HALOWELL.


              A Halowell was a hypothesized topological anomaly that would fundamentally act as a "tunnel" or “shortcut” through the subterranean reach of the continents, allowing for both inadvertent and intended travel between stratas of the Hereafter.  The passageway was not believed to be naturally-occurring, but could be produced by the meeting of opposing currents within the undertow of time.  Given the appropriate conditions (cataclysmic or centrifugal), it may have been possible to convert this free vortex into a portal device.

          Potential for transport by Halowell relied upon the traversable-whirlpool interpretation of continental mechanics, which asserted that since every outcome of every event defines or exists in its own “whirlpool” or “history”, a very large—perhaps infinite—number of  whirlpools may exist, and every outcome that could possibly have happened upon the continents, but did not, may be accessed by a canal that connects these currents to locations in the Hereafter.
          When considering the constraints of semiclassical cartography, the difficulties of intentional Halowell construction and transit become readily apparent.  For example, if certain chronological inequalities conjectured by Nyx physicists hold true, then the energy requirements needed to sustain a portal device may be unfeasibly massive as well as negative.  Others have speculated that at the event horizon of the Halowell, a complete rotation of objects and experience in the inertial reference frame may take place, creating a misperception of psychophysical orientation and inducing nausea, cognitive decoherence and causal neglect.  In order to circumvent these effects, the mouths of the whirlpools would have to be arranged in such a way that allowed the Halowell to swallow whole every moment that once was lost, so that the body may begin again within a history that was born in hiding, hardly worn, forever hungry for a form or figure to follow on it’s own.

  Before the morning, my stepfather introduced us to a mythology of his own. He built a tower hide, attached wing tags, cast his nets over clouds and sky.
  We lived under a three tiered sky of cartilage, hollow limb and common bone. There were birds as big as bathtubs and birds with bellows in their throats. The wind was thick with them, twenty four to every eye, fits and flocks of them.
Birds of now and birds of then, he said. Both would be blacked out at the Halowell.

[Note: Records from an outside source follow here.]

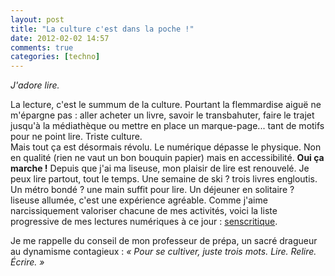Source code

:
 ```yaml
---
layout: post
title: "La culture c'est dans la poche !"
date: 2012-02-02 14:57
comments: true
categories: [techno]
---
```

_J'adore lire._  
  
La lecture, c'est le summum de la culture. Pourtant la flemmardise aiguë ne m'épargne pas : aller acheter un livre, savoir le transbahuter, faire le trajet jusqu'à la médiathèque ou mettre en place un marque-page... tant de motifs pour ne point lire. Triste culture.  
Mais tout ça est désormais révolu. Le numérique dépasse le physique. Non en qualité (rien ne vaut un bon bouquin papier) mais en accessibilité. __Oui ça marche !__ Depuis que j'ai ma liseuse, mon plaisir de lire est renouvelé. Je peux lire partout, tout le temps. Une semaine de ski ? trois livres engloutis. Un métro bondé ? une main suffit pour lire. Un déjeuner en solitaire ? liseuse allumée, c'est une expérience agréable. Comme j'aime narcissiquement valoriser chacune de mes activités, voici la liste progressive de mes lectures numériques à ce jour : [senscritique](http://www.senscritique.com/zenigata/liste/66300/madame-collet-monte-decouvre-les-joies-de-la-lecture-numerique/).
  
  
Je me rappelle du conseil de mon professeur de prépa, un sacré dragueur au dynamisme contagieux : _« Pour se cultiver, juste trois mots. Lire. Relire. Écrire. »_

When the cloud cover was clear, we watched him turn on on his anesthesia machine. The sound of opposing currents came through off course, over motorized, brackish, cold. Covered in oil at the undertone, old lies backed far behind a boiling point.
It wasn’t denial at first of course, just another way to exist further and further from myself. Jillison told me had to leave us for a while. I believed him in halves and quarters, until the summer I couldn’t help but believe him all at once.
Not near sky or sleep, I saw my stepfather outside again, filling sacks with fallen leaves, covering echoes in circular rain, confirming the failed results. I could read the swears worsening on his lips. I wondered how a face could end up looking like that. A landscape for rot and nothing else. Jowls and bone and eyes barely any shapes at all. Every time he looked at me and I was exhausted, red handed, or else the inevitable was never far from where we stopped following along. Jillison called me the upcoming hopeless and we tried to laugh about it as long as we could Seven weeks I waited in our pop-up trailer. Jillison was a ghost born again. I played duck and shutter, pane and palm print, draw card and rook exchange. I practiced disassociation strategies until we were waking strangers, until we were too young to guess what was coming again. Hours began appearing briefly or repeatedly, as if each duplicate was undercut into something lesser. I listened for the recoil of commas and halts of breaths, never more than single tones, pauses before the rest. As if I didn’t notice, he was opening a nowhere out of me.
My stepfather watched us with one infected orbital. He recited another empty vision under his breath. He went back in to check on the anesthesia machine. His eyes were controlled by bruises to come. Daylight became the only delay for the decay to dry. He used both hours until I was naked enough to live through, like there was nothing was wrong with it. Like he shouldn’t have to even worry about getting caught. I could feel his anesthesia machine overheating, sweating heavily. Steam seeped out of the wall behind us. I remember it was wet and it hurt. I remember every word he used. A whirlpool’s edge felt like it was made of hands and teeth. Jillison was right when she said critical parts were missing. Blood-soaked, empty veined, a kind of sky made from shadows of flesh. She was right when she said, if the afterlife ever started, it was starting then. A Halowell for only just the both of us. A history of hollow birds buried through the ground. Left my eyelids there, left my pulse there, left my body as an echo chamber, left for anywhere but there. My throat was numb from vomit and spit swallowed back and spit up and swallowed back. Jillison told me it didn't matter now. She wasn't letting anyone do that to me ever again. We weren’t going to write about him. Not here or then. She made it simple: Hide the knives under our pillow. Wait until he comes the right night. Kill the bastard already.